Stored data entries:
*** Begin section ***

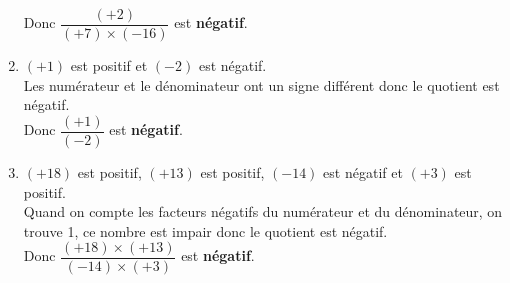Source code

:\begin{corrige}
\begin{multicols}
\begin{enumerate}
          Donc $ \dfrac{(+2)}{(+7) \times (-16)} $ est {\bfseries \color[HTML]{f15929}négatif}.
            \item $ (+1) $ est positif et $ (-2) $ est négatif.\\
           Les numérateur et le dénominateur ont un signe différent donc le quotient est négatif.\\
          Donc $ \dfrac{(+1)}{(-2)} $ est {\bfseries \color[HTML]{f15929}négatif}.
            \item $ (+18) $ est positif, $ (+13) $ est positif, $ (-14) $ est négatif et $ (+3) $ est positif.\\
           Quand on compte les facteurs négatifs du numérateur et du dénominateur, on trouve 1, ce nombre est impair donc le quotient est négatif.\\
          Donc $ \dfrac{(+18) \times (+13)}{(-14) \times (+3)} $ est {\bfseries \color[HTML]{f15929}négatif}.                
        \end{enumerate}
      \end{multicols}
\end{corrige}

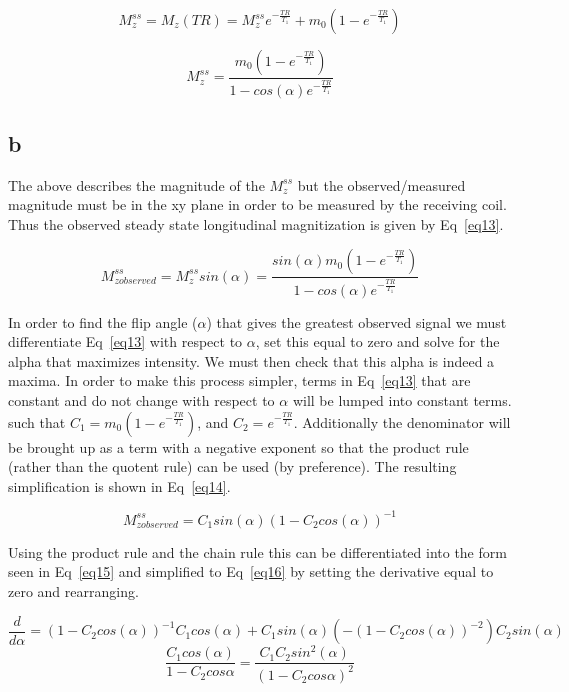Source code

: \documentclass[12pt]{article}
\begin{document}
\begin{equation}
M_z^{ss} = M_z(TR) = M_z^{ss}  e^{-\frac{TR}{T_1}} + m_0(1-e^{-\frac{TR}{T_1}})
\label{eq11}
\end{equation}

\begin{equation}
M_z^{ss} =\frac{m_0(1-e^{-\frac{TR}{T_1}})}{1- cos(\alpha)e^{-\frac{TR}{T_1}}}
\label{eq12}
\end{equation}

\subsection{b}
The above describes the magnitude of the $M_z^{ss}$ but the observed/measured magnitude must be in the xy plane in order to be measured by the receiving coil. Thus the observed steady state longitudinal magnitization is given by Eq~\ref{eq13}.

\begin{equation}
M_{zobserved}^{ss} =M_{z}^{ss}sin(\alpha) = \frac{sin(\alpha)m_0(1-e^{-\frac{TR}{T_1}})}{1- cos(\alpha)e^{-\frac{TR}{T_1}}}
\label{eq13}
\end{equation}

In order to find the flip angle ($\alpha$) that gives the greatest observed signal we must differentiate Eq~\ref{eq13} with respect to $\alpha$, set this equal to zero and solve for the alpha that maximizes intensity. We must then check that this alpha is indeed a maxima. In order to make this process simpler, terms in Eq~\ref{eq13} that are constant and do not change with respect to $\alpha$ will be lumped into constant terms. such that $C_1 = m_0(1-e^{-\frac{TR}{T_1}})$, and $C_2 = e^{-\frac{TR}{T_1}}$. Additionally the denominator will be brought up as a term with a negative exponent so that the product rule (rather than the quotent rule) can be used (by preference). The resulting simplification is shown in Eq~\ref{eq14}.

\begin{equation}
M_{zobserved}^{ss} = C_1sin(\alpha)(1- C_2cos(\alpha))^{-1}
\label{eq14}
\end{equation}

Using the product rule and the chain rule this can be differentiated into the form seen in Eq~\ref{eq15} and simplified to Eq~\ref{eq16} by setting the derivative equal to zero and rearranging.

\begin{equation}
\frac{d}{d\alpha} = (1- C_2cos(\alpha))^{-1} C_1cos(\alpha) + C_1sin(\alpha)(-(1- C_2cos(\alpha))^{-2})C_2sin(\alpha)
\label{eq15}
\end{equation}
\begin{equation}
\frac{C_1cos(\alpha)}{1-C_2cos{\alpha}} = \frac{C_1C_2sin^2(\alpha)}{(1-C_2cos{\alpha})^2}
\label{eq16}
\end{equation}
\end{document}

*** End section ***

* _Exercise requirements_:
Every entry should be returned exactly as written, minus the pictures.

* _Written solution_:
Source code

:\begin{corrige}
\begin{multicols}
\begin{enumerate}
          Donc $ \dfrac{(+2)}{(+7) \times (-16)} $ est {\bfseries \color[HTML]{f15929}négatif}.
            \item $ (+1) $ est positif et $ (-2) $ est négatif.\\
           Les numérateur et le dénominateur ont un signe différent donc le quotient est négatif.\\
          Donc $ \dfrac{(+1)}{(-2)} $ est {\bfseries \color[HTML]{f15929}négatif}.
            \item $ (+18) $ est positif, $ (+13) $ est positif, $ (-14) $ est négatif et $ (+3) $ est positif.\\
           Quand on compte les facteurs négatifs du numérateur et du dénominateur, on trouve 1, ce nombre est impair donc le quotient est négatif.\\
          Donc $ \dfrac{(+18) \times (+13)}{(-14) \times (+3)} $ est {\bfseries \color[HTML]{f15929}négatif}.                
        \end{enumerate}
      \end{multicols}
\end{corrige}

Source code

: \documentclass[12pt]{article}
\begin{document}
\begin{equation}
M_z^{ss} = M_z(TR) = M_z^{ss}  e^{-\frac{TR}{T_1}} + m_0(1-e^{-\frac{TR}{T_1}})
\label{eq11}
\end{equation}

\begin{equation}
M_z^{ss} =\frac{m_0(1-e^{-\frac{TR}{T_1}})}{1- cos(\alpha)e^{-\frac{TR}{T_1}}}
\label{eq12}
\end{equation}

\subsection{b}
The above describes the magnitude of the $M_z^{ss}$ but the observed/measured magnitude must be in the xy plane in order to be measured by the receiving coil. Thus the observed steady state longitudinal magnitization is given by Eq~\ref{eq13}.

\begin{equation}
M_{zobserved}^{ss} =M_{z}^{ss}sin(\alpha) = \frac{sin(\alpha)m_0(1-e^{-\frac{TR}{T_1}})}{1- cos(\alpha)e^{-\frac{TR}{T_1}}}
\label{eq13}
\end{equation}

In order to find the flip angle ($\alpha$) that gives the greatest observed signal we must differentiate Eq~\ref{eq13} with respect to $\alpha$, set this equal to zero and solve for the alpha that maximizes intensity. We must then check that this alpha is indeed a maxima. In order to make this process simpler, terms in Eq~\ref{eq13} that are constant and do not change with respect to $\alpha$ will be lumped into constant terms. such that $C_1 = m_0(1-e^{-\frac{TR}{T_1}})$, and $C_2 = e^{-\frac{TR}{T_1}}$. Additionally the denominator will be brought up as a term with a negative exponent so that the product rule (rather than the quotent rule) can be used (by preference). The resulting simplification is shown in Eq~\ref{eq14}.

\begin{equation}
M_{zobserved}^{ss} = C_1sin(\alpha)(1- C_2cos(\alpha))^{-1}
\label{eq14}
\end{equation}

Using the product rule and the chain rule this can be differentiated into the form seen in Eq~\ref{eq15} and simplified to Eq~\ref{eq16} by setting the derivative equal to zero and rearranging.

\begin{equation}
\frac{d}{d\alpha} = (1- C_2cos(\alpha))^{-1} C_1cos(\alpha) + C_1sin(\alpha)(-(1- C_2cos(\alpha))^{-2})C_2sin(\alpha)
\label{eq15}
\end{equation}
\begin{equation}
\frac{C_1cos(\alpha)}{1-C_2cos{\alpha}} = \frac{C_1C_2sin^2(\alpha)}{(1-C_2cos{\alpha})^2}
\label{eq16}
\end{equation}
\end{document}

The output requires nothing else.